Every record below must come back exactly as written, with the images dropped.
(Task inputs Opens)
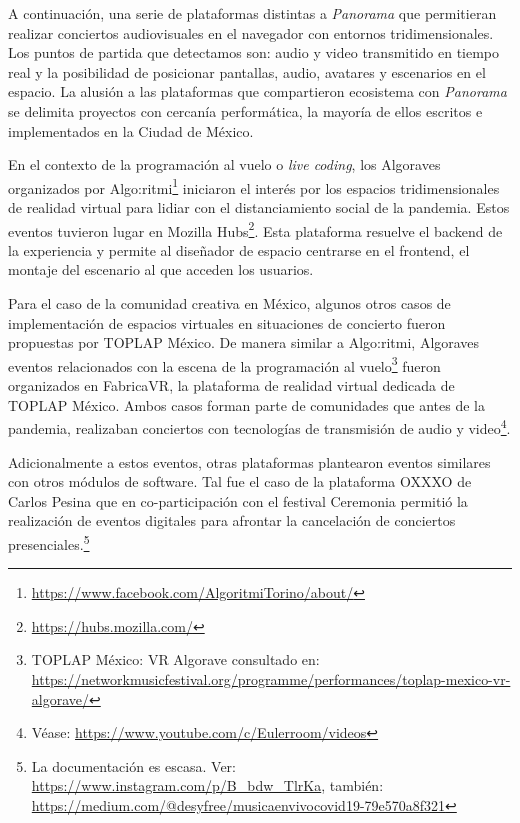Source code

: 

A continuación, una serie de plataformas distintas a \textit{Panorama} que permitieran realizar conciertos audiovisuales en el navegador con entornos tridimensionales. Los puntos de partida que detectamos son: audio y video transmitido en tiempo real y la posibilidad de posicionar pantallas, audio, avatares y escenarios en el espacio. La alusión a las plataformas que compartieron ecosistema con \textit{Panorama} se delimita proyectos con cercanía performática, la mayoría de ellos escritos e implementados en la Ciudad de México. 

En el contexto de la programación al vuelo o \textit{live coding}, los Algoraves organizados por Algo:ritmi\footnote{\url{https://www.facebook.com/AlgoritmiTorino/about/}} iniciaron el interés por los espacios tridimensionales de realidad virtual para lidiar con el distanciamiento social de la pandemia. Estos eventos tuvieron lugar en Mozilla Hubs\footnote{\url{https://hubs.mozilla.com/}}. Esta plataforma resuelve el backend de la experiencia y permite al diseñador de espacio centrarse en el frontend, el montaje del escenario al que acceden los usuarios.


Para el caso de la comunidad creativa en México, algunos otros casos de implementación de espacios virtuales en situaciones de concierto fueron propuestas por TOPLAP México. De manera similar a Algo:ritmi, Algoraves eventos relacionados con la escena de la programación al vuelo\footnote{TOPLAP México: VR Algorave consultado en: \url{https://networkmusicfestival.org/programme/performances/toplap-mexico-vr-algorave/}} fueron organizados en FabricaVR, la plataforma de realidad virtual dedicada de TOPLAP México. Ambos casos forman parte de comunidades que antes de la pandemia, realizaban conciertos con tecnologías de transmisión de audio y video\footnote{Véase: \url{https://www.youtube.com/c/Eulerroom/videos}}.%

Adicionalmente a estos eventos, otras plataformas plantearon eventos similares con otros módulos de software. Tal fue el caso de la plataforma OXXXO de Carlos Pesina que en co-participación con el festival Ceremonia permitió la realización de eventos digitales para afrontar la cancelación de conciertos presenciales.\footnote{La documentación es escasa. Ver: \url{https://www.instagram.com/p/B_bdw_TlrKa}, también: \url{https://medium.com/@desyfree/musicaenvivocovid19-79e570a8f321}}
(Task inputs Closes)
Your response ->
Source code

: 

A continuación, una serie de plataformas distintas a \textit{Panorama} que permitieran realizar conciertos audiovisuales en el navegador con entornos tridimensionales. Los puntos de partida que detectamos son: audio y video transmitido en tiempo real y la posibilidad de posicionar pantallas, audio, avatares y escenarios en el espacio. La alusión a las plataformas que compartieron ecosistema con \textit{Panorama} se delimita proyectos con cercanía performática, la mayoría de ellos escritos e implementados en la Ciudad de México. 

En el contexto de la programación al vuelo o \textit{live coding}, los Algoraves organizados por Algo:ritmi\footnote{\url{https://www.facebook.com/AlgoritmiTorino/about/}} iniciaron el interés por los espacios tridimensionales de realidad virtual para lidiar con el distanciamiento social de la pandemia. Estos eventos tuvieron lugar en Mozilla Hubs\footnote{\url{https://hubs.mozilla.com/}}. Esta plataforma resuelve el backend de la experiencia y permite al diseñador de espacio centrarse en el frontend, el montaje del escenario al que acceden los usuarios.


Para el caso de la comunidad creativa en México, algunos otros casos de implementación de espacios virtuales en situaciones de concierto fueron propuestas por TOPLAP México. De manera similar a Algo:ritmi, Algoraves eventos relacionados con la escena de la programación al vuelo\footnote{TOPLAP México: VR Algorave consultado en: \url{https://networkmusicfestival.org/programme/performances/toplap-mexico-vr-algorave/}} fueron organizados en FabricaVR, la plataforma de realidad virtual dedicada de TOPLAP México. Ambos casos forman parte de comunidades que antes de la pandemia, realizaban conciertos con tecnologías de transmisión de audio y video\footnote{Véase: \url{https://www.youtube.com/c/Eulerroom/videos}}.%

Adicionalmente a estos eventos, otras plataformas plantearon eventos similares con otros módulos de software. Tal fue el caso de la plataforma OXXXO de Carlos Pesina que en co-participación con el festival Ceremonia permitió la realización de eventos digitales para afrontar la cancelación de conciertos presenciales.\footnote{La documentación es escasa. Ver: \url{https://www.instagram.com/p/B_bdw_TlrKa}, también: \url{https://medium.com/@desyfree/musicaenvivocovid19-79e570a8f321}}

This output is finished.